The function of the cam 60 in assuring uniform inking of the printing element 37 may best be understood by referring to FIGS. 21 and 22. FIG. 21 is a bottom view of the printing member 28 of FIGS. 1 and 14, illustrating the master plate 31 and the aligned printing elements 37, 38 and 39 carried thereby. Each printing element is substantially in the form of a flat plane with raised printing indicia 336 thereon, as shown, and each includes a leading edge 330, a trailing edge 332, and a median line 334. The leading edge 330 of the printing elements 37, 38 and 39 is the edge which first contacts the inking roll 69 during movement of the printing member 28 in the direction from the non-printing position to the print-ready position, as represented in FIGS. 10-12. The trailing edge 332 of the printing elements 37, 38, 39 is the edge which last contacts the inking roll 69 during movement of the printing member 28 in this direction. The median line 334 of the printing elements 37, 38, 39 is simply the line drawn halfway between the leading edge 330 and the trailing edge 332. As can be seen by comparing FIGS. 1 and 21, the pivot shaft 52 of the printing member 28 has its axis parallel to the plane of the printing elements 37, 38 and 39. In addition, the axis of the shaft 52 is intersected by an imaginary line drawn normal to the plane of the printing elements 37, 38, 39 and passing through the median line 334 of the printing elements. In other words, the plane defined by the printing elements 37, 38 and 39 extends perpendicularly to a radial line drawn vertically downward from the axis of the shaft 52 to the bottom of the printing member 28.

In FIG. 22, three successive positions of the printing element 37 are shown to illustrate the manner in which movement of the inking roll 69 is controlled by the cam 60 to achieve uniform inking of the printing element. If it is first imagined that the inking roll 69 is held stationary at its solid-line position in FIG. 22, as might be the case in the absence of the cam 60, it is clear that the inking roll will contact only the leading and trailing edges 330 and 332 of the printing die when the latter is in the positions 37 and 37", respectively. The median line of the printing element has a reduced radius measured from the pivot axis 52 of the printing member and is therefore separated slightly from the inking roll 69 when the printing element is in the middle position 37'. With the cam 60 in place, however, the inking roll 69 is moved gradually inward in a direction toward the pivot axis 52 as the line of contact between the inking roll and the printing element progresses from the leading edge 330 of the printing element to the median line 334, eventually reaching the fully displaced position 69'. The position 69' corresponds to the 293° point on the cam 60 in FIG. 20. The inking roll then moves gradually outward in a direction away from the pivot axis 53 as the line of contact between the inking roll and the printing element progresses from the median line 334 of the printing element to the trailing edge 332, and ultimately returns to its earlier position 69 when it is in contact with the trailing edge 332 of the printing element.

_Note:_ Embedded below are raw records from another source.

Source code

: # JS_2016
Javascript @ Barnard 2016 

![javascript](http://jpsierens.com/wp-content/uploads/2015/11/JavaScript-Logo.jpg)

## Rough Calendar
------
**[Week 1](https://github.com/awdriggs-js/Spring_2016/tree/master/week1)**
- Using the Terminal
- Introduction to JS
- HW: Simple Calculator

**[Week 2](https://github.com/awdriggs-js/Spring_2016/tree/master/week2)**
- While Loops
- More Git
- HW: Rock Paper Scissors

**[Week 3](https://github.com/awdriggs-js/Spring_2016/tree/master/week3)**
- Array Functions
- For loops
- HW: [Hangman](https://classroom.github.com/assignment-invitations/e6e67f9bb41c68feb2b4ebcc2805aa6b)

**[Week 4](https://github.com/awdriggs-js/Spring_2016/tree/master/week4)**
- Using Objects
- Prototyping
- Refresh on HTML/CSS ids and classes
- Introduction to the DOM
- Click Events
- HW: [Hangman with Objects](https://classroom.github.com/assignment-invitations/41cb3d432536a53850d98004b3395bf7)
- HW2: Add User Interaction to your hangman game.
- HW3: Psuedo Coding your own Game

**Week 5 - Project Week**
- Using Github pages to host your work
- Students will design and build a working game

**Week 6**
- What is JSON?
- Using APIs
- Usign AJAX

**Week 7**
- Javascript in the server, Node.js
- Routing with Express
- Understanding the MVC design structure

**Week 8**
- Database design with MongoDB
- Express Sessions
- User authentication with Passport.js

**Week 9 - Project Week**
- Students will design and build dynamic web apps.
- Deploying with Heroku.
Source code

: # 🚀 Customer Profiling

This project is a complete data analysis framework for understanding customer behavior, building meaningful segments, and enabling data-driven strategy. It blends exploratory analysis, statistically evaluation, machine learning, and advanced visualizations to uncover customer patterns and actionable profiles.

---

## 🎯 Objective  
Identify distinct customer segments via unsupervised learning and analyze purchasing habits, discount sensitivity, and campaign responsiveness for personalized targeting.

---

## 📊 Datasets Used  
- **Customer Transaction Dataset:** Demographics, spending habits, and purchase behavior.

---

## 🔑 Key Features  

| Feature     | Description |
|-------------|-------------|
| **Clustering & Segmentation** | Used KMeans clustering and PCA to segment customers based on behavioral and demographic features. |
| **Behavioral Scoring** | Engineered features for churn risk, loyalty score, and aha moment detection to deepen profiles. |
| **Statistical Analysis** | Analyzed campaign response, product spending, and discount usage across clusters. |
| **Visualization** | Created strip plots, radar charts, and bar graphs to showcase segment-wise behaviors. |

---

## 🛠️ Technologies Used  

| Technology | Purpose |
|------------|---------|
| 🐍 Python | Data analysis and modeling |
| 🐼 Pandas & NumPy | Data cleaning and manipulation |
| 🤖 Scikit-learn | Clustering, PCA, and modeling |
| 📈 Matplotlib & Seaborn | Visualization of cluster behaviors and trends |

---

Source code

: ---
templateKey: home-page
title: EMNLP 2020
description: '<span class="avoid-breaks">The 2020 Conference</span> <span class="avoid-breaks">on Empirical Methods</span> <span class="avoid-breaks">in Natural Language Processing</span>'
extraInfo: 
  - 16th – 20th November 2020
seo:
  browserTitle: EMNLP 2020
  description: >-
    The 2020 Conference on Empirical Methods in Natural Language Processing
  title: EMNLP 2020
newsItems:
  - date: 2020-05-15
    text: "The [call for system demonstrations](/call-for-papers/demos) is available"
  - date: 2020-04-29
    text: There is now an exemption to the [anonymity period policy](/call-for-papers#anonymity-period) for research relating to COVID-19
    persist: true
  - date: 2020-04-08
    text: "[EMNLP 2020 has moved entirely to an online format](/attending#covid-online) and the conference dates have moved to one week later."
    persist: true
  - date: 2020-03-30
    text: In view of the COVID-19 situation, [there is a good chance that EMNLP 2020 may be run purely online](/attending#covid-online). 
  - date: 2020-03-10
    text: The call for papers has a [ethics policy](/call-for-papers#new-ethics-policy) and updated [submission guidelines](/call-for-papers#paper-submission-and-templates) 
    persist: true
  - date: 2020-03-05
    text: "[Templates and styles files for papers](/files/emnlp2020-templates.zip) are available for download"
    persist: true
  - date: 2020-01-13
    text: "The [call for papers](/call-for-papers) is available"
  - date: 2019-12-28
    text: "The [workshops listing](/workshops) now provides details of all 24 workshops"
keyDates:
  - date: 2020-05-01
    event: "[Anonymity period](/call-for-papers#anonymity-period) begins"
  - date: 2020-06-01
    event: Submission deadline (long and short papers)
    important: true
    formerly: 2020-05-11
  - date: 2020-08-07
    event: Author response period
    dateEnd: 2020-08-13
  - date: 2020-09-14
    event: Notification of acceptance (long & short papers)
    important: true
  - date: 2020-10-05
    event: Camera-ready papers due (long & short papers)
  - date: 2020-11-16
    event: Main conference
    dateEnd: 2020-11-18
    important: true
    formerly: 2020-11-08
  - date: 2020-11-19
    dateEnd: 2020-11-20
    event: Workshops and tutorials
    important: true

This corresponds to the 266.5° point on the cam, assuming that the printing element is of the maximum allowed size. Due to the contour of the cam 60, the inking roll 69 is maintained at all times in uniform tangential contact with the printing element 37 during movement of the latter through the positions 37' and 37". This insures a uniform application of ink from the inking roll 69 to the entire face of the printing element 37 and thus produces a printed image of the best possible quality. It can be demonstrated that the inking roll 69 should move according to the equation:

ε=R-(r/cos α)

where:

ε=the straight-line displacement of the inking roll 69 toward the shaft 52, measured at the axis of the inking roll shaft 261,

R=the radial distance between the axis of the shaft 52 and the leading or trailing edge of the printing element 37,

r=the radial distance between the axis of shaft 52 and the median line of the printing element 37, and

α=the angle between a radial line connecting the axis of shaft 52 to the median line of the printing element 37, and a radial line connecting the shaft 52 to the line of contact between the inking roll and the printing element,

in order to maintain tangency with the flat surface of the printing element 37. This equation is incorporated into the values given in Table 1. The radial distances R and r, together with the inking roll displacement ε, are shown in FIG. 22 for the middle position 37' of the printing element. The angle α at this position is zero, since the line of contact between the inking roll 69 and the printing element 37' is coincident with the median line 334 of the printing element. For purposes of illustration, the angle α has been shown in FIG. 22 for the bottom position 37" of the printing element.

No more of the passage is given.